Task brief:
Find "0.02$ & $0.11 \pm 0.04$ \\" in the material below, then copy that line and every subsequent line to the end, exactly.

****

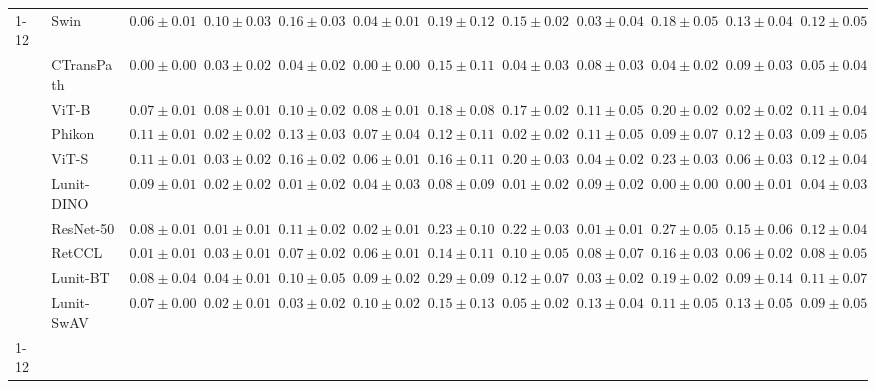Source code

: \begin{tabular}{ll|cccc|c|cccc|c}
\cline{1-12}
\multirow[t]{10}{*}{Mean pool} & Swin & $0.06 \pm 0.01$ & $0.10 \pm 0.03$ & $0.16 \pm 0.03$ & $0.04 \pm 0.01$ & $0.19 \pm 0.12$ & $0.15 \pm 0.02$ & $0.03 \pm 0.04$ & $0.18 \pm 0.05$ & $0.13 \pm 0.04$ & $0.12 \pm 0.05$ \\
 & CTransPath & $\mathbf{0.00 \pm 0.00}$ & $0.03 \pm 0.02$ & $0.04 \pm 0.02$ & $\mathbf{0.00 \pm 0.00}$ & $0.15 \pm 0.11$ & $0.04 \pm 0.03$ & $0.08 \pm 0.03$ & $0.04 \pm 0.02$ & $0.09 \pm 0.03$ & $0.05 \pm 0.04$ \\
 & ViT-B & $0.07 \pm 0.01$ & $0.08 \pm 0.01$ & $0.10 \pm 0.02$ & $0.08 \pm 0.01$ & $0.18 \pm 0.08$ & $0.17 \pm 0.02$ & $0.11 \pm 0.05$ & $0.20 \pm 0.02$ & $0.02 \pm 0.02$ & $0.11 \pm 0.04$ \\
 & Phikon & $0.11 \pm 0.01$ & $0.02 \pm 0.02$ & $0.13 \pm 0.03$ & $0.07 \pm 0.04$ & $0.12 \pm 0.11$ & $0.02 \pm 0.02$ & $0.11 \pm 0.05$ & $0.09 \pm 0.07$ & $0.12 \pm 0.03$ & $0.09 \pm 0.05$ \\
 & ViT-S & $0.11 \pm 0.01$ & $0.03 \pm 0.02$ & $0.16 \pm 0.02$ & $0.06 \pm 0.01$ & $0.16 \pm 0.11$ & $0.20 \pm 0.03$ & $0.04 \pm 0.02$ & $0.23 \pm 0.03$ & $0.06 \pm 0.03$ & $0.12 \pm 0.04$ \\
 & Lunit-DINO & $0.09 \pm 0.01$ & $0.02 \pm 0.02$ & $\mathbf{0.01 \pm 0.02}$ & $0.04 \pm 0.03$ & $\mathbf{0.08 \pm 0.09}$ & $\mathbf{0.01 \pm 0.02}$ & $0.09 \pm 0.02$ & $\mathbf{0.00 \pm 0.00}$ & $\mathbf{0.00 \pm 0.01}$ & $\mathbf{0.04 \pm 0.03}$ \\
 & ResNet-50 & $0.08 \pm 0.01$ & $\mathbf{0.01 \pm 0.01}$ & $0.11 \pm 0.02$ & $0.02 \pm 0.01$ & $0.23 \pm 0.10$ & $0.22 \pm 0.03$ & $\mathbf{0.01 \pm 0.01}$ & $0.27 \pm 0.05$ & $0.15 \pm 0.06$ & $0.12 \pm 0.04$ \\
 & RetCCL & $0.01 \pm 0.01$ & $0.03 \pm 0.01$ & $0.07 \pm 0.02$ & $0.06 \pm 0.01$ & $0.14 \pm 0.11$ & $0.10 \pm 0.05$ & $0.08 \pm 0.07$ & $0.16 \pm 0.03$ & $0.06 \pm 0.02$ & $0.08 \pm 0.05$ \\
 & Lunit-BT & $0.08 \pm 0.04$ & $0.04 \pm 0.01$ & $0.10 \pm 0.05$ & $0.09 \pm 0.02$ & $0.29 \pm 0.09$ & $0.12 \pm 0.07$ & $0.03 \pm 0.02$ & $0.19 \pm 0.02$ & $0.09 \pm 0.14$ & $0.11 \pm 0.07$ \\
 & Lunit-SwAV & $0.07 \pm 0.00$ & $0.02 \pm 0.01$ & $0.03 \pm 0.02$ & $0.10 \pm 0.02$ & $0.15 \pm 0.13$ & $0.05 \pm 0.02$ & $0.13 \pm 0.04$ & $0.11 \pm 0.05$ & $0.13 \pm 0.05$ & $0.09 \pm 0.05$ \\
\cline{1-12}
\bottomrule
\end{tabular}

****

Exercise response:
 & ViT-B & $0.07 \pm 0.01$ & $0.08 \pm 0.01$ & $0.10 \pm 0.02$ & $0.08 \pm 0.01$ & $0.18 \pm 0.08$ & $0.17 \pm 0.02$ & $0.11 \pm 0.05$ & $0.20 \pm 0.02$ & $0.02 \pm 0.02$ & $0.11 \pm 0.04$ \\
 & Phikon & $0.11 \pm 0.01$ & $0.02 \pm 0.02$ & $0.13 \pm 0.03$ & $0.07 \pm 0.04$ & $0.12 \pm 0.11$ & $0.02 \pm 0.02$ & $0.11 \pm 0.05$ & $0.09 \pm 0.07$ & $0.12 \pm 0.03$ & $0.09 \pm 0.05$ \\
 & ViT-S & $0.11 \pm 0.01$ & $0.03 \pm 0.02$ & $0.16 \pm 0.02$ & $0.06 \pm 0.01$ & $0.16 \pm 0.11$ & $0.20 \pm 0.03$ & $0.04 \pm 0.02$ & $0.23 \pm 0.03$ & $0.06 \pm 0.03$ & $0.12 \pm 0.04$ \\
 & Lunit-DINO & $0.09 \pm 0.01$ & $0.02 \pm 0.02$ & $\mathbf{0.01 \pm 0.02}$ & $0.04 \pm 0.03$ & $\mathbf{0.08 \pm 0.09}$ & $\mathbf{0.01 \pm 0.02}$ & $0.09 \pm 0.02$ & $\mathbf{0.00 \pm 0.00}$ & $\mathbf{0.00 \pm 0.01}$ & $\mathbf{0.04 \pm 0.03}$ \\
 & ResNet-50 & $0.08 \pm 0.01$ & $\mathbf{0.01 \pm 0.01}$ & $0.11 \pm 0.02$ & $0.02 \pm 0.01$ & $0.23 \pm 0.10$ & $0.22 \pm 0.03$ & $\mathbf{0.01 \pm 0.01}$ & $0.27 \pm 0.05$ & $0.15 \pm 0.06$ & $0.12 \pm 0.04$ \\
 & RetCCL & $0.01 \pm 0.01$ & $0.03 \pm 0.01$ & $0.07 \pm 0.02$ & $0.06 \pm 0.01$ & $0.14 \pm 0.11$ & $0.10 \pm 0.05$ & $0.08 \pm 0.07$ & $0.16 \pm 0.03$ & $0.06 \pm 0.02$ & $0.08 \pm 0.05$ \\
 & Lunit-BT & $0.08 \pm 0.04$ & $0.04 \pm 0.01$ & $0.10 \pm 0.05$ & $0.09 \pm 0.02$ & $0.29 \pm 0.09$ & $0.12 \pm 0.07$ & $0.03 \pm 0.02$ & $0.19 \pm 0.02$ & $0.09 \pm 0.14$ & $0.11 \pm 0.07$ \\
 & Lunit-SwAV & $0.07 \pm 0.00$ & $0.02 \pm 0.01$ & $0.03 \pm 0.02$ & $0.10 \pm 0.02$ & $0.15 \pm 0.13$ & $0.05 \pm 0.02$ & $0.13 \pm 0.04$ & $0.11 \pm 0.05$ & $0.13 \pm 0.05$ & $0.09 \pm 0.05$ \\
\cline{1-12}
\bottomrule
\end{tabular}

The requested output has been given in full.